I have a tattoo, a band of sharks around my upper right arm. It reminds me of California, and mornings surfing along Malibu, Manhattan Beach and occasionally San Diego.

Obviously I don't live in California anymore and as I started writing about football full time, had to start taking the kids to weekend activities and, well, life happened, I don't get out to surf anymore.

So my tattoo reminds me of the days when I used to get up at 5am, hop in my car or truck (depends on the year) and sat on a board in flat water and watched the sun rise or set. Of surfing with dolphin pods and seals, of my wedding day when I kicked things off with a short trip to El Segundo with friends and family, some of whom had never touched a board, and spent the morning surfing.

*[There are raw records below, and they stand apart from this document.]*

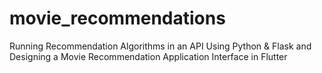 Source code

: # movie_recommendations
Running Recommendation Algorithms in an API Using Python & Flask and Designing a Movie Recommendation Application Interface in Flutter
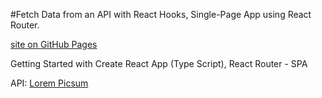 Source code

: 
#Fetch Data from an API with React Hooks,
Single-Page App using React Router.

[site on GitHub Pages](https://krzysiek-u.github.io/photo-api-ts/) 

Getting Started with Create React App (Type Script), 
React Router - SPA


API: [Lorem Picsum](https://picsum.photos/) 
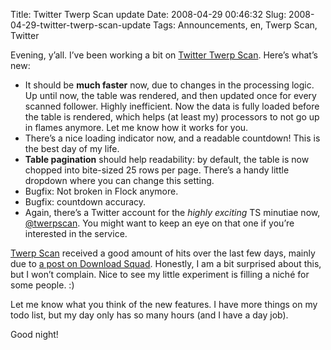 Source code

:Title: Twitter Twerp Scan update
Date: 2008-04-29 00:46:32
Slug: 2008-04-29-twitter-twerp-scan-update
Tags: Announcements, en, Twerp Scan, Twitter


Evening, y’all. I’ve been working a bit on [Twitter Twerp Scan][1]. Here’s
what’s new:

  * It should be **much faster** now, due to changes in the processing logic. Up until now, the table was rendered, and then updated once for every scanned follower. Highly inefficient. Now the data is fully loaded before the table is rendered, which helps (at least my) processors to not go up in flames anymore. Let me know how it works for you.
  * There’s a nice loading indicator now, and a readable countdown! This is the best day of my life.
  * **Table pagination** should help readability: by default, the table is now chopped into bite-sized 25 rows per page. There’s a handy little dropdown where you can change this setting.
  * Bugfix: Not broken in Flock anymore.
  * Bugfix: countdown accuracy.
  * Again, there’s a Twitter account for the _highly exciting_ TS minutiae now, [@twerpscan][2]. You might want to keep an eye on that one if you’re interested in the service.

[Twerp Scan][1] received a good amount of hits over the last few days, mainly
due to [a post on Download Squad][3]. Honestly, I am a bit surprised about
this, but I won’t complain. Nice to see my little experiment is filling a
niché for some people. :)

Let me know what you think of the new features. I have more things on my todo
list, but my day only has so many hours (and I have a day job).

Good night!

   [1]: http://twerpscan.com/
   [2]: http://twitter.com/twerpscan
   [3]: http://www.downloadsquad.com/2008/04/27/twitter-twerp-scan-block-twitter-spammers/
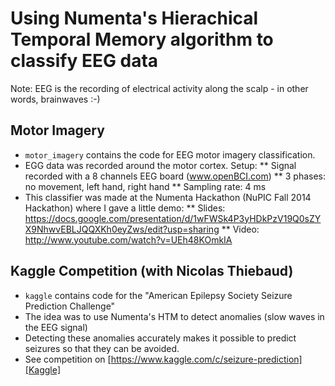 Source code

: # Using Numenta's Hierachical Temporal Memory algorithm to classify EEG data
Note: EEG is the recording of electrical activity along the scalp - in other words, brainwaves :-)

## Motor Imagery
* `motor_imagery` contains the code for EEG motor imagery classification.
* EGG data was recorded around the motor cortex. Setup:
** Signal recorded with a 8 channels EEG board (www.openBCI.com)
** 3 phases: no movement, left hand, right hand
** Sampling rate: 4 ms
* This classifier was made at the Numenta Hackathon (NuPIC Fall 2014 Hackathon) where I gave a little demo:
** Slides: https://docs.google.com/presentation/d/1wFWSk4P3yHDkPzV19Q0sZYX9NhwvEBLJQQXKh0eyZws/edit?usp=sharing
** Video: http://www.youtube.com/watch?v=UEh48KOmkIA

## Kaggle Competition (with Nicolas Thiebaud)
* `kaggle` contains code for the "American Epilepsy Society Seizure Prediction Challenge"
* The idea was to use Numenta's HTM to detect anomalies (slow waves in the EEG signal)
* Detecting these anomalies accurately makes it possible to predict seizures so that they can be avoided.
* See competition on [https://www.kaggle.com/c/seizure-prediction][Kaggle]
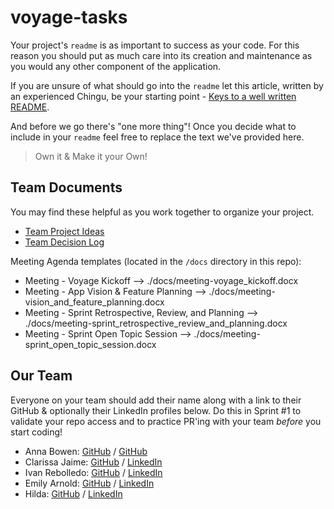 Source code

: # voyage-tasks

Your project's `readme` is as important to success as your code. For
this reason you should put as much care into its creation and maintenance
as you would any other component of the application.

If you are unsure of what should go into the `readme` let this article,
written by an experienced Chingu, be your starting point -
[Keys to a well written README](https://tinyurl.com/yk3wubft).

And before we go there's "one more thing"! Once you decide what to include
in your `readme` feel free to replace the text we've provided here.

> Own it & Make it your Own!

## Team Documents

You may find these helpful as you work together to organize your project.

- [Team Project Ideas](./docs/team_project_ideas.md)
- [Team Decision Log](./docs/team_decision_log.md)

Meeting Agenda templates (located in the `/docs` directory in this repo):

- Meeting - Voyage Kickoff --> ./docs/meeting-voyage_kickoff.docx
- Meeting - App Vision & Feature Planning --> ./docs/meeting-vision_and_feature_planning.docx
- Meeting - Sprint Retrospective, Review, and Planning --> ./docs/meeting-sprint_retrospective_review_and_planning.docx
- Meeting - Sprint Open Topic Session --> ./docs/meeting-sprint_open_topic_session.docx

## Our Team

Everyone on your team should add their name along with a link to their GitHub
& optionally their LinkedIn profiles below. Do this in Sprint #1 to validate
your repo access and to practice PR'ing with your team _before_ you start
coding!

- Anna Bowen: [GitHub](https://github.com/bowenanna) / [GitHub](https://www.linkedin.com/in/realannabowen)
- Clarissa Jaime: [GitHub](https://github.com/clarissajaime) / [LinkedIn](https://linkedin.com/in/clarissajaime)
- Ivan Rebolledo: [GitHub](https://github.com/ivannissimrch) / [LinkedIn](https://www.linkedin.com/in/ivan-rebolledo-012b17244/)
- Emily Arnold: [GitHub](https://github.com/elta79) / [LinkedIn](www.linkedin.com/in/elta7679)
- Hilda: [GitHub](https://github.com/Hilda0205) / [LinkedIn](https://www.linkedin.com/in/hildavallapuram/)
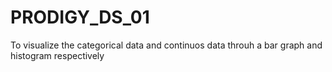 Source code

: # PRODIGY_DS_01
To visualize the categorical data and continuos data throuh a bar graph and histogram respectively
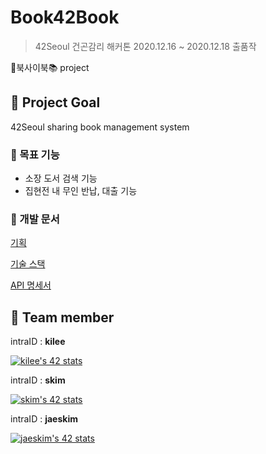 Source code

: # Book42Book
> 42Seoul 건곤감리 해커톤 2020.12.16 ~ 2020.12.18 출품작

📔북사이북📚 project
## 🔖 Project Goal
42Seoul sharing book management system

### 🚩 목표 기능
- 소장 도서 검색 기능
- 집현전 내 무인 반납, 대출 기능

### 📑 개발 문서

[기획](https://github.com/JaeSeoKim/book42book/wiki/%EA%B8%B0%ED%9A%8D)

[기술 스택](https://github.com/JaeSeoKim/book42book/wiki/%EA%B8%B0%EC%88%A0-%EC%8A%A4%ED%83%9D!)

[API 명세서](https://github.com/JaeSeoKim/book42book/wiki/API-%EB%AA%85%EC%84%B8%EC%84%9C)

## 🔖 Team member

intraID : **kilee**

[![kilee's 42 stats](https://badge42.herokuapp.com/api/stats/kilee?privacyEmail=true)](https://github.com/JaeSeoKim/badge42)

intraID : **skim**

[![skim's 42 stats](https://badge42.herokuapp.com/api/stats/skim?privacyEmail=true)](https://github.com/JaeSeoKim/badge42)

intraID : **jaeskim**

[![jaeskim's 42 stats](https://badge42.herokuapp.com/api/stats/jaeskim?privacyEmail=true)](https://github.com/JaeSeoKim/badge42)

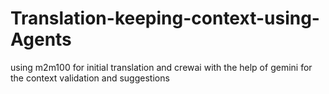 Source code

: # Translation-keeping-context-using-Agents
using m2m100 for initial translation and crewai with the help of gemini for the context validation and suggestions

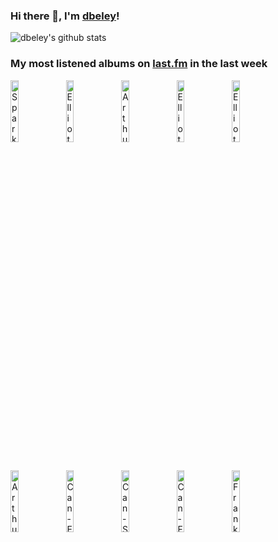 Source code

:### Hi there 👋, I'm [dbeley](https://dbeley.ovh/en)!

![dbeley's github stats](https://github-readme-stats.vercel.app/api?username=dbeley)

### My most listened albums on [last.fm](https://www.last.fm/user/d_beley) in the last week

[<img src='https://lastfm.freetls.fastly.net/i/u/300x300/532f2366cfd0773292d3a8244b56c9ef.jpg' width='16%' height='16%' alt='Sparklehorse - Good Morning Spider'>](https://www.last.fm/music/sparklehorse/good%2bmorning%2bspider)&nbsp;
[<img src='https://lastfm.freetls.fastly.net/i/u/300x300/49ba2ddfb68c433d8eb9ddbb71153c12.png' width='16%' height='16%' alt='Elliott Smith - XO'>](https://www.last.fm/music/elliott%2bsmith/xo)&nbsp;
[<img src='https://lastfm.freetls.fastly.net/i/u/300x300/94463dd7b4bb99a056c2d9a860bc15e9.jpg' width='16%' height='16%' alt='Arthur Russell - Iowa Dream'>](https://www.last.fm/music/arthur%2brussell/iowa%2bdream)&nbsp;
[<img src='https://lastfm.freetls.fastly.net/i/u/300x300/317edcca0a0a4c70b002a73b30cc1dc4.png' width='16%' height='16%' alt='Elliott Smith - Elliott Smith'>](https://www.last.fm/music/elliott%2bsmith/elliott%2bsmith)&nbsp;
[<img src='https://lastfm.freetls.fastly.net/i/u/300x300/bda47e23218d9b04b1b76ecfbd8dcff2.jpg' width='16%' height='16%' alt='Elliott Smith - Either/Or'>](https://www.last.fm/music/elliott%2bsmith/either%252for)&nbsp;
<br>
[<img src='https://lastfm.freetls.fastly.net/i/u/300x300/b36a65a78aa0d0b27cb8c83b2e5cd4e6.png' width='16%' height='16%' alt='Arthur Russell - World of Echo'>](https://www.last.fm/music/arthur%2brussell/world%2bof%2becho)&nbsp;
[<img src='https://lastfm.freetls.fastly.net/i/u/300x300/eaf1c62544abfe8152b745f120543fae.jpg' width='16%' height='16%' alt='Can - Ege Bamyasi (Remastered)'>](https://www.last.fm/music/can/ege%2bbamyasi%2b%2528remastered%2529)&nbsp;
[<img src='https://lastfm.freetls.fastly.net/i/u/300x300/ec5904350dbc0342d7e7873f05f37e9d.jpg' width='16%' height='16%' alt='Can - Soundtracks (Remastered)'>](https://www.last.fm/music/can/soundtracks%2b%2528remastered%2529)&nbsp;
[<img src='https://lastfm.freetls.fastly.net/i/u/300x300/1f563601641427857342501009728eb2.jpg' width='16%' height='16%' alt='Can - Future Days (Remastered)'>](https://www.last.fm/music/can/future%2bdays%2b%2528remastered%2529)&nbsp;
[<img src='https://lastfm.freetls.fastly.net/i/u/300x300/ff3af74a2533a4a441a272fac58143e1.jpg' width='16%' height='16%' alt='Frank Zappa - One Size Fits All'>](https://www.last.fm/music/frank%2bzappa/one%2bsize%2bfits%2ball)&nbsp;
<br>
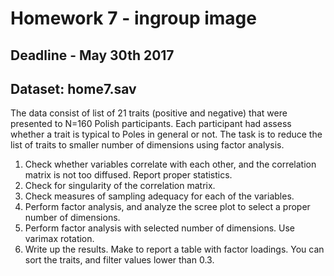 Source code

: # Homework 7 - ingroup image

## Deadline - May 30th 2017

## Dataset: home7.sav

The data consist of list of 21 traits (positive and negative) that were presented to N=160 Polish participants.
Each participant had assess whether a trait is typical to Poles in general or not.
The task is to reduce the list of traits to smaller number of dimensions using factor analysis.

1. Check whether variables correlate with each other, and the correlation matrix is not too diffused. Report proper statistics.
2. Check for singularity of the correlation matrix.
3. Check measures of sampling adequacy for each of the variables.
4. Perform factor analysis, and analyze the scree plot to select a proper number of dimensions.
5. Perform factor analysis with selected number of dimensions. Use varimax rotation.
6. Write up the results. Make to report a table with factor loadings. You can sort the traits, and filter values lower than 0.3.
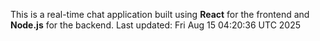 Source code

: This is a real-time chat application built using **React** for the frontend and **Node.js** for the backend.
Last updated: Fri Aug 15 04:20:36 UTC 2025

So you can imagine how I took the idiocy that was David Whitley's incredibly wrongheaded, stupid and racist column at Sporting News about Colin Kaepernick and his tattoos.

Unlike some, I'm not going to say Whitley is a racist. I think he fell into some racist traps, spouted some really stupid crap and thought he was being funny. Maybe he thought he was turning the whole thing on its' ear and it was satire—but satire needs to be so far over the top that there can be NO denying it is, indeed, satire.

Instead it's just offensive and stupid. I guess, according to Whitley, I can never be a CEO because the thought of a tatted CEO made Whitley's monocle pop out. I suppose I, like Kaepernick, must have more in common with Federal Prisons across the country because, you know, TATTOOS.

What is truly sad is that somewhere in that execrable excuse for a column is a very fascinating discussion about perception, about surface assumptions and the changing landscape of sports and media.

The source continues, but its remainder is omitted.